» **EXERCISE DIRECTIONS**
Where does the word "characteristic" show up in the data? Please find each such line and copy it.

» **RECORDS PROVIDED**
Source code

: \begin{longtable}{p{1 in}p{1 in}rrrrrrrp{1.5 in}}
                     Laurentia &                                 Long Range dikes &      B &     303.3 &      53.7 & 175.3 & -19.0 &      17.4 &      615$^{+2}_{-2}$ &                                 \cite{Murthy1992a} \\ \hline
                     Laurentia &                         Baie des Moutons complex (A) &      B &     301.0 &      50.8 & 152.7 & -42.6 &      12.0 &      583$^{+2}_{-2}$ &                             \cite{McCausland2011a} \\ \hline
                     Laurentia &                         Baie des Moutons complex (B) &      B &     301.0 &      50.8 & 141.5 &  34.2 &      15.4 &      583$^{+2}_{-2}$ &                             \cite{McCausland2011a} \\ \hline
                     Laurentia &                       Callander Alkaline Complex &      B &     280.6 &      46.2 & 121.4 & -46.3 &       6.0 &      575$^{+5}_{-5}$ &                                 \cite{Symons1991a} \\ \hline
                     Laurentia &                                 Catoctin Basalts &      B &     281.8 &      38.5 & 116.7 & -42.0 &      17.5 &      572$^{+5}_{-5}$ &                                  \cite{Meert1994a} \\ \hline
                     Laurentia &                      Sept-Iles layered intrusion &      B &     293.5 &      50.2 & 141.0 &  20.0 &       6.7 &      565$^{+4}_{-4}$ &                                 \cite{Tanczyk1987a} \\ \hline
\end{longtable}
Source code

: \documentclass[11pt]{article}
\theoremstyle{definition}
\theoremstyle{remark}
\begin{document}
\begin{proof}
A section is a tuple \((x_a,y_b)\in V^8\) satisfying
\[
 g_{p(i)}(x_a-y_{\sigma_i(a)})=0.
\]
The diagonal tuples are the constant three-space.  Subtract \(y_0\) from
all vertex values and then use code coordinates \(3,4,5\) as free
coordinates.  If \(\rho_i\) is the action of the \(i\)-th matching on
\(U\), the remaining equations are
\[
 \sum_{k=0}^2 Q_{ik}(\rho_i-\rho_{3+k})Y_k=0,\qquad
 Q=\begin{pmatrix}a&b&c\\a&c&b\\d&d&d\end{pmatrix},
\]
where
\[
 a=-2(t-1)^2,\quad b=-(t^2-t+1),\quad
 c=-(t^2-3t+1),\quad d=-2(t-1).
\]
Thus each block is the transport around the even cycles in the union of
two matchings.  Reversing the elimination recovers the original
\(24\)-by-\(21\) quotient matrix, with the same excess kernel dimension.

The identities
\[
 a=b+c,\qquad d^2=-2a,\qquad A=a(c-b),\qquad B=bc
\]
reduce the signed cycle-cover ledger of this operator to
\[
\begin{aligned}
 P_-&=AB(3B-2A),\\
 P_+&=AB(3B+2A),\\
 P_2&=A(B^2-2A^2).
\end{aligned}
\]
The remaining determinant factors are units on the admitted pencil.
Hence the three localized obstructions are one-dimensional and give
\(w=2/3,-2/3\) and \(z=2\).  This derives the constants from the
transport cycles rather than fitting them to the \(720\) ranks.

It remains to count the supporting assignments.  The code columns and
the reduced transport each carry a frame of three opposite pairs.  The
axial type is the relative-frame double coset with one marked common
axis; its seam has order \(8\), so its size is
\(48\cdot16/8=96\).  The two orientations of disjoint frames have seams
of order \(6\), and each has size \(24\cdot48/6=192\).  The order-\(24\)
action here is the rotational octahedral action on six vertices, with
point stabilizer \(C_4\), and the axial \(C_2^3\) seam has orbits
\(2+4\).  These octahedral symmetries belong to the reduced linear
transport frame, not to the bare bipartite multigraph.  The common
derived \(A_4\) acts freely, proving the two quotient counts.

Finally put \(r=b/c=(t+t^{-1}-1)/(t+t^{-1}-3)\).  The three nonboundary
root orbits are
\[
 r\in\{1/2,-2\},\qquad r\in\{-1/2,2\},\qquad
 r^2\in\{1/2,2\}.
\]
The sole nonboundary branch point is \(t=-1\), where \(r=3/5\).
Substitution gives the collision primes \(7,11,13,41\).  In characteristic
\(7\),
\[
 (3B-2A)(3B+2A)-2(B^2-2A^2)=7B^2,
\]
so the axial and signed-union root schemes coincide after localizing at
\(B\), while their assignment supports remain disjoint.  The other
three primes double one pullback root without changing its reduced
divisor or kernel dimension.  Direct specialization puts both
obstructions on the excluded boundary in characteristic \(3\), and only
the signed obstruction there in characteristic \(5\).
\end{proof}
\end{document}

» **OUTPUT FOR THIS TASK**
Substitution gives the collision primes \(7,11,13,41\).  In characteristic
obstructions on the excluded boundary in characteristic \(3\), and only
the signed obstruction there in characteristic \(5\).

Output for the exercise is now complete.